PROBLEM REQUIREMENTS:
If a line of the data below contains the string "shell", copy it into your answer.
START INPUT DATA
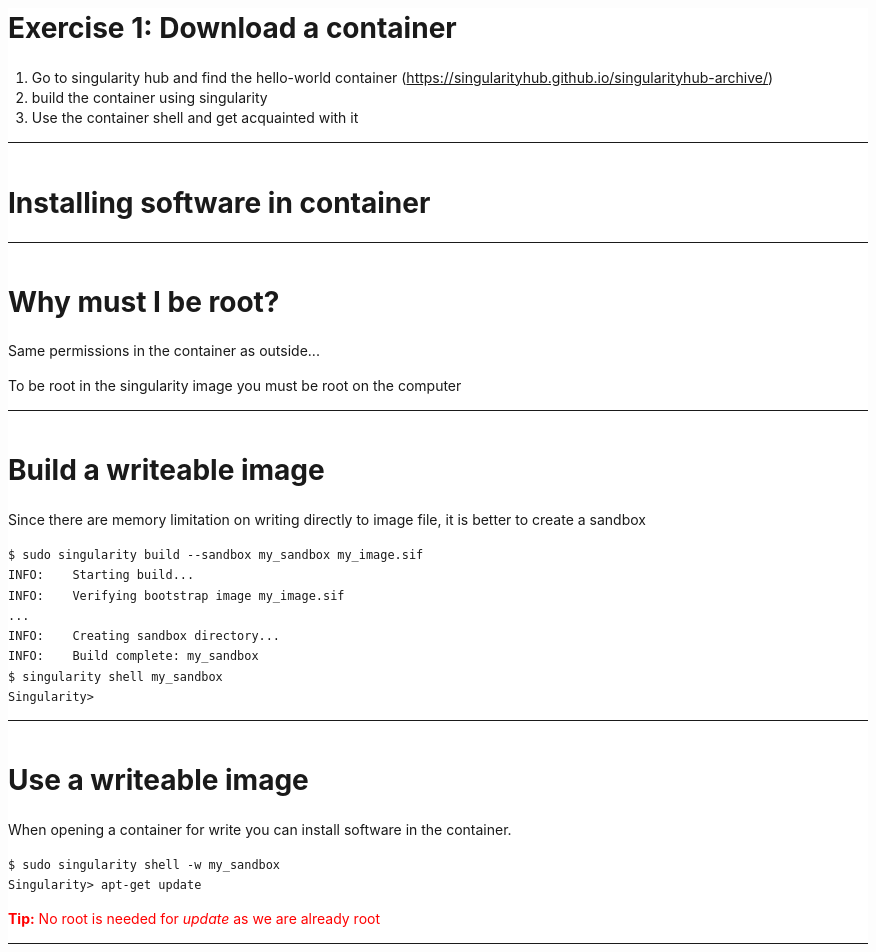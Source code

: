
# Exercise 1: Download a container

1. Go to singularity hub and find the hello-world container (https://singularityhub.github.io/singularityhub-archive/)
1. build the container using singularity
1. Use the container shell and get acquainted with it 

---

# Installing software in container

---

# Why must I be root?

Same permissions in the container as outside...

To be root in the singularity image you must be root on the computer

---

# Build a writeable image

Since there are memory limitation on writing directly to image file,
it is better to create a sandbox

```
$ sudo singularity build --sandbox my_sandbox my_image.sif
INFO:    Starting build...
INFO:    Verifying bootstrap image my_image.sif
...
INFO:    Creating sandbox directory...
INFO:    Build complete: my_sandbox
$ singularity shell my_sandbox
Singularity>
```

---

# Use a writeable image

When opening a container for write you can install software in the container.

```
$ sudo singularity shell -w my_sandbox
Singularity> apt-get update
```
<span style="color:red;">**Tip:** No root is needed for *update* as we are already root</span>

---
END INPUT DATA
TASK RESULT:
1. Use the container shell and get acquainted with it 
$ singularity shell my_sandbox
$ sudo singularity shell -w my_sandbox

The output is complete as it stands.